HOW TO COMPLETE THIS TASK:
From the records below, copy each line in which the string "können" occurs.

=-=-=

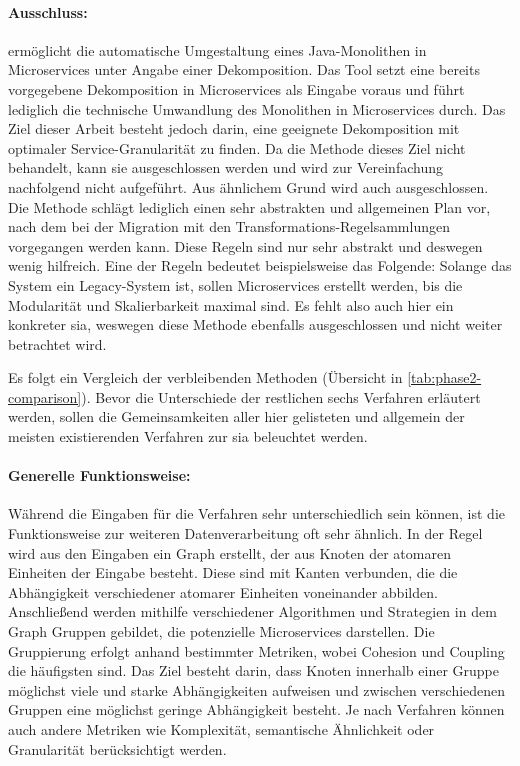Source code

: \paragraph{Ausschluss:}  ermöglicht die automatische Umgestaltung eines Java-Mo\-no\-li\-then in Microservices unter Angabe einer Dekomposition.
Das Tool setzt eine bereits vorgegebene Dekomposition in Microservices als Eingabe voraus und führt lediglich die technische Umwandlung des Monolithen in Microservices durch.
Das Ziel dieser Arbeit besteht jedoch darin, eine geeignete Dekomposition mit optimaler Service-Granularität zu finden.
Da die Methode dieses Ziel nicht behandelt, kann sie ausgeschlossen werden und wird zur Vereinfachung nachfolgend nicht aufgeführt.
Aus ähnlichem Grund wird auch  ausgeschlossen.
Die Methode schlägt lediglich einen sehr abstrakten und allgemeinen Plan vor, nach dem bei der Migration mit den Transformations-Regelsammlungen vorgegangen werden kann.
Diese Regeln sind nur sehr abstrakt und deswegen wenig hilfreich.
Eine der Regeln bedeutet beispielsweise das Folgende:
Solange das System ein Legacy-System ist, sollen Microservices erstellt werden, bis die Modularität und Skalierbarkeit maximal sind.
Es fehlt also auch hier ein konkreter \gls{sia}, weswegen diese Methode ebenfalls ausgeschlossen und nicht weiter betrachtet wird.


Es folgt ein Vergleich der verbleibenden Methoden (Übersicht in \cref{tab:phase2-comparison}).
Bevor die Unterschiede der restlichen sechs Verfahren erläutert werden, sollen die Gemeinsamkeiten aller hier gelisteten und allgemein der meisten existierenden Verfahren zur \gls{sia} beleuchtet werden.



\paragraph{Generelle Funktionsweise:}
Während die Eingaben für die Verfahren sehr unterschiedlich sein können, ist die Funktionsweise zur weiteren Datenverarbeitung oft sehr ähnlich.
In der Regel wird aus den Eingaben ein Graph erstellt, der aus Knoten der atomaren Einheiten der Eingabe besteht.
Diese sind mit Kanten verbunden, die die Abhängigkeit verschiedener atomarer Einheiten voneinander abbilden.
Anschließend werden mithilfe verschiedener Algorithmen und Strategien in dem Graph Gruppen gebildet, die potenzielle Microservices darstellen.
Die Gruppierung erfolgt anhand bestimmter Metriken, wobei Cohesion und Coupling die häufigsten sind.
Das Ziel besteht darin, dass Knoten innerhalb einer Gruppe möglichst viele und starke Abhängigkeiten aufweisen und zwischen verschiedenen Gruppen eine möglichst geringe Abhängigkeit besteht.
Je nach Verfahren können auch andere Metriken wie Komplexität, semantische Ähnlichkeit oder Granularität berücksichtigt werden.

=-=-=

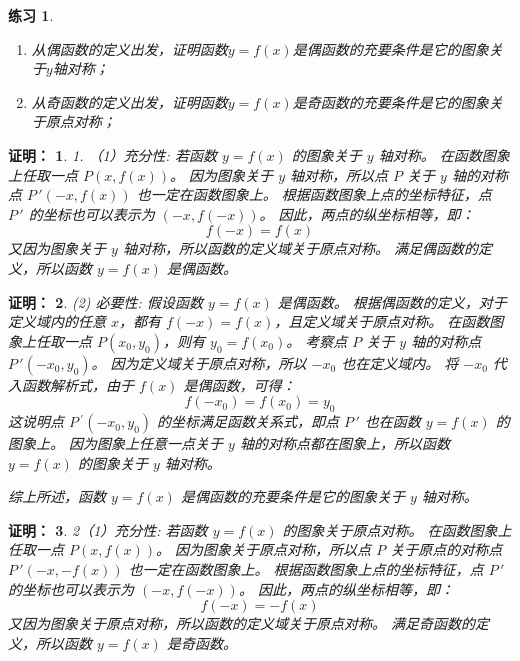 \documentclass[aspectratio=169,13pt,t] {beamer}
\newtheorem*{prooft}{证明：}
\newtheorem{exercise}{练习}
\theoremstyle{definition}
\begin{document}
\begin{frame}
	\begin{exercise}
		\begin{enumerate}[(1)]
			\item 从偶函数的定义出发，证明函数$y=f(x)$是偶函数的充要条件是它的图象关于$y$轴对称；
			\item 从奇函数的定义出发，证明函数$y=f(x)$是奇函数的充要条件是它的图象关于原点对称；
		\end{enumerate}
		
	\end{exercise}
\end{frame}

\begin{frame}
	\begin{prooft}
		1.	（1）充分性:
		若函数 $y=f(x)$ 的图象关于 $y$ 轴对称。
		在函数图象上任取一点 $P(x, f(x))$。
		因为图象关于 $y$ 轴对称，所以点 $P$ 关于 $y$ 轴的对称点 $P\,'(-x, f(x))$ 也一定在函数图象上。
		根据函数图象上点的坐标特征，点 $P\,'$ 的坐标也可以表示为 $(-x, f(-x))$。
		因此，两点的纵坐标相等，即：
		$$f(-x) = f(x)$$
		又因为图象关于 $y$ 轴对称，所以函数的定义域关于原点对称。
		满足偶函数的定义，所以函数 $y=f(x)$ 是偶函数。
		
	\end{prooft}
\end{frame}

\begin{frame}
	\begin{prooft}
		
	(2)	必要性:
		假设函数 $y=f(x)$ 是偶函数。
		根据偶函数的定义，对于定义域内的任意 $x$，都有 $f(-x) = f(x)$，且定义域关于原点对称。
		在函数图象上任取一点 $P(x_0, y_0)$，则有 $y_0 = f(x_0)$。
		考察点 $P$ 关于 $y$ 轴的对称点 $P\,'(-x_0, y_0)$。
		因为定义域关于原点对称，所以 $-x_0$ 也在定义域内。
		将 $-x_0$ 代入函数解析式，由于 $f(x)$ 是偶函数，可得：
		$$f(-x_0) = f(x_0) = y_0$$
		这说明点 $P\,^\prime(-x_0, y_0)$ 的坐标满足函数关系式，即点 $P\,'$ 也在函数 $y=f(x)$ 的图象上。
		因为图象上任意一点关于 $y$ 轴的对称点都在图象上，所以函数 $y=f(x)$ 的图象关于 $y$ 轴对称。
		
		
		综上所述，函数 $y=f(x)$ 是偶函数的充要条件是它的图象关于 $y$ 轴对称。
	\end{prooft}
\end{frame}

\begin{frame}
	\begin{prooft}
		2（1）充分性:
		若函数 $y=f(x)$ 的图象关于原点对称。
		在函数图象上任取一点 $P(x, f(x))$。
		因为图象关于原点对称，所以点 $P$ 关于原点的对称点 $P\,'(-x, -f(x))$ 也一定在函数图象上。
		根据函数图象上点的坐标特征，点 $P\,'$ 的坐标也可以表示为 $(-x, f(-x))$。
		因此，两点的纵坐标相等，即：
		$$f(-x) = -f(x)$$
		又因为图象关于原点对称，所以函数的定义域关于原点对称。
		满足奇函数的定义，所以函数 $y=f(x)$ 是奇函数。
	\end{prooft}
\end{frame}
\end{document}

=-=-=

TASK RESULT:
Während die Eingaben für die Verfahren sehr unterschiedlich sein können, ist die Funktionsweise zur weiteren Datenverarbeitung oft sehr ähnlich.
Je nach Verfahren können auch andere Metriken wie Komplexität, semantische Ähnlichkeit oder Granularität berücksichtigt werden.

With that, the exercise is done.